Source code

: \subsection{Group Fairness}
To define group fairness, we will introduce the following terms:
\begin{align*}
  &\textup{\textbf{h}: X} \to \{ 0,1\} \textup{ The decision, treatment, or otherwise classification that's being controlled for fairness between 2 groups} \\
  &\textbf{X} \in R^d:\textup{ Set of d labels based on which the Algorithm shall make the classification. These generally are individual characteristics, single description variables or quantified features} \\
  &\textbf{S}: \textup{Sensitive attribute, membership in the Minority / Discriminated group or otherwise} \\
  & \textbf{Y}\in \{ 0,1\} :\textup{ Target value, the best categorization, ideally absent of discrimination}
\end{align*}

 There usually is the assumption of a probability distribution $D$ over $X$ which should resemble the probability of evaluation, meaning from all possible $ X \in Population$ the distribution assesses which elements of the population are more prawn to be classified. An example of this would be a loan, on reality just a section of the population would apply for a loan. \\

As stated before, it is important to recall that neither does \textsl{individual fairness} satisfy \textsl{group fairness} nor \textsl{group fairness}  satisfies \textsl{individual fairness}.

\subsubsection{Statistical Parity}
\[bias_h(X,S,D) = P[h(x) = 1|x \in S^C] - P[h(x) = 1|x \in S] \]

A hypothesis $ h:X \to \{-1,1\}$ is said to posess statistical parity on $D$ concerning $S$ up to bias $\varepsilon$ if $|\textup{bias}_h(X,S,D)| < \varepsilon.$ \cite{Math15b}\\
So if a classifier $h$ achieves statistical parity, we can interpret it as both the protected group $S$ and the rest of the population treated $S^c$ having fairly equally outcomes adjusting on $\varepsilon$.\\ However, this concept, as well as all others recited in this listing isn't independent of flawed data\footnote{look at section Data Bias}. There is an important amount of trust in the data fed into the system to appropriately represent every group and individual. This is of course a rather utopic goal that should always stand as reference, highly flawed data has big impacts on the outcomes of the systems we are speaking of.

+---+

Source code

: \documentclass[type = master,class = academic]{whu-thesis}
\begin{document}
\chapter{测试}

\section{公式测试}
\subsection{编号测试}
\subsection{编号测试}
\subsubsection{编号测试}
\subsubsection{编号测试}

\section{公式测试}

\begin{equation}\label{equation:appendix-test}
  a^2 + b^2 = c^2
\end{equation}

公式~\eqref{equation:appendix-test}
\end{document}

+---+

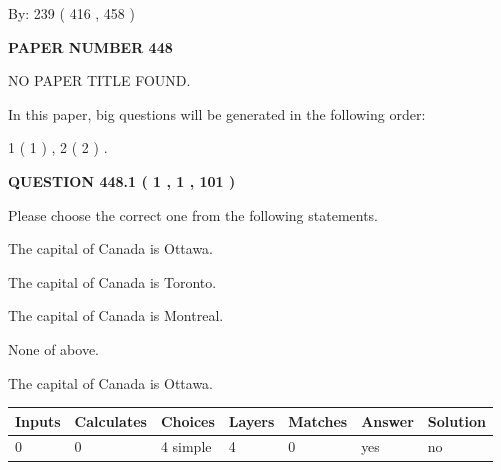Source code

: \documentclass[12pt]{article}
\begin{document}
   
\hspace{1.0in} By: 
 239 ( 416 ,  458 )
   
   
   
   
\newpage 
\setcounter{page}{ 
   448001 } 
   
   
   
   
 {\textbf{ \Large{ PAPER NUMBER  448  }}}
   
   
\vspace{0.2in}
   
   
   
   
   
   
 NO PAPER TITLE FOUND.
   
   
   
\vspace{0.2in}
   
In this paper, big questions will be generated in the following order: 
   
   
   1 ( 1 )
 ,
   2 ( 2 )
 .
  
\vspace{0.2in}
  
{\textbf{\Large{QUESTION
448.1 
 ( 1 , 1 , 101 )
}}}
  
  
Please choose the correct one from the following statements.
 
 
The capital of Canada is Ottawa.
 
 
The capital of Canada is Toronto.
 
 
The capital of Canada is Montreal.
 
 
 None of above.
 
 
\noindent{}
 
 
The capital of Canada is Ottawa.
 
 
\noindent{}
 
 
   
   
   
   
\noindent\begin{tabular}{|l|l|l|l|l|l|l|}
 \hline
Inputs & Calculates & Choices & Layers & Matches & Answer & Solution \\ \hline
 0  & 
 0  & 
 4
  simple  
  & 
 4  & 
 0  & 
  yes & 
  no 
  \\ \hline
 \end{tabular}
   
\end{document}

+---+

◆ Try it:
What lines in the listing include the string "documentclass"? Copy them out.

◆ Task result:
: \documentclass[type = master,class = academic]{whu-thesis}
: \documentclass[12pt]{article}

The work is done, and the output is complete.